WHAT YOU SHOULD DO:
If a line of the records contains the word "return", list it.

----------

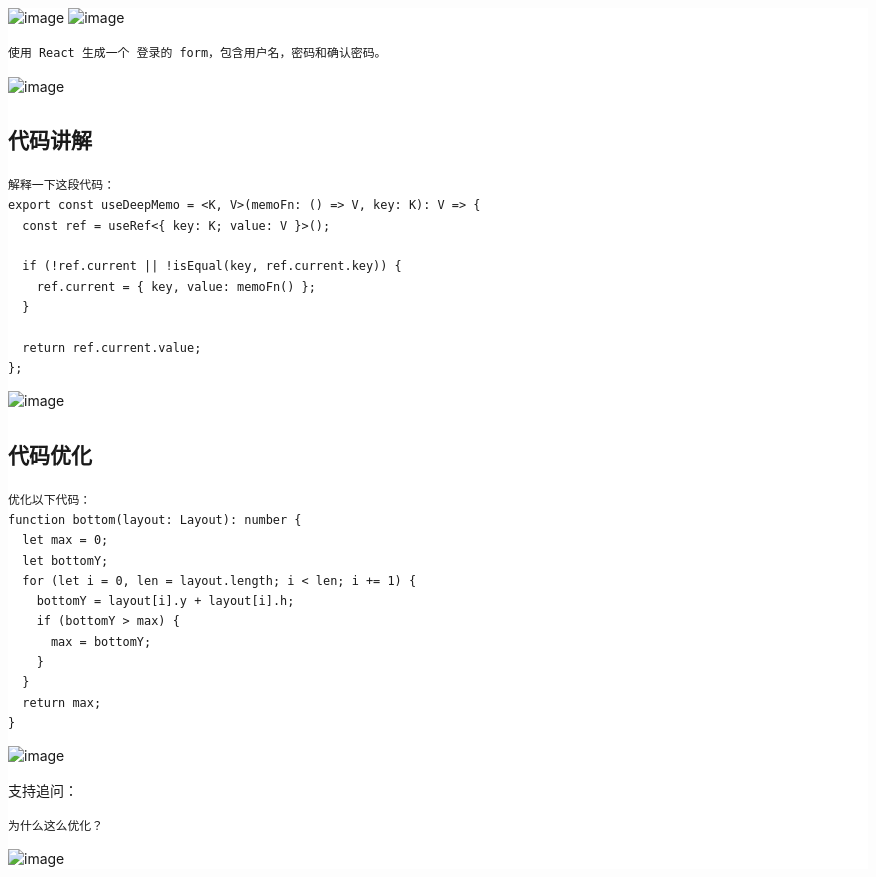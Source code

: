 <img width="709" alt="image" src="https://user-images.githubusercontent.com/948896/217124783-6ccdf75b-3fd6-443b-9316-27ca68f0e581.png">
<img width="601" alt="image" src="https://user-images.githubusercontent.com/948896/217124795-8a7308de-2288-43bf-9340-7bcc710a78a5.png">

```
使用 React 生成一个 登录的 form，包含用户名，密码和确认密码。
```

<img width="724" alt="image" src="https://user-images.githubusercontent.com/948896/216982323-b3793dd9-91ba-47f0-a45c-cba8d54dc09b.png">

## 代码讲解

```
解释一下这段代码：
export const useDeepMemo = <K, V>(memoFn: () => V, key: K): V => {
  const ref = useRef<{ key: K; value: V }>();

  if (!ref.current || !isEqual(key, ref.current.key)) {
    ref.current = { key, value: memoFn() };
  }

  return ref.current.value;
};
```

<img width="700" alt="image" src="https://user-images.githubusercontent.com/948896/216982215-ef9008c1-9102-47c8-94d8-6e39b90786f4.png">

## 代码优化

```
优化以下代码：
function bottom(layout: Layout): number {
  let max = 0;
  let bottomY;
  for (let i = 0, len = layout.length; i < len; i += 1) {
    bottomY = layout[i].y + layout[i].h;
    if (bottomY > max) {
      max = bottomY;
    }
  }
  return max;
}
```

<img width="700" alt="image" src="https://user-images.githubusercontent.com/948896/217125899-73540629-db08-48cb-87f8-cb478e829ce2.png">

支持追问：

```
为什么这么优化？
```

<img width="700" alt="image" src="https://user-images.githubusercontent.com/948896/216982055-a1ced7b5-7613-49ab-80e5-672fb76e0529.png">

----------

RESPONSE:
  return ref.current.value;
  return max;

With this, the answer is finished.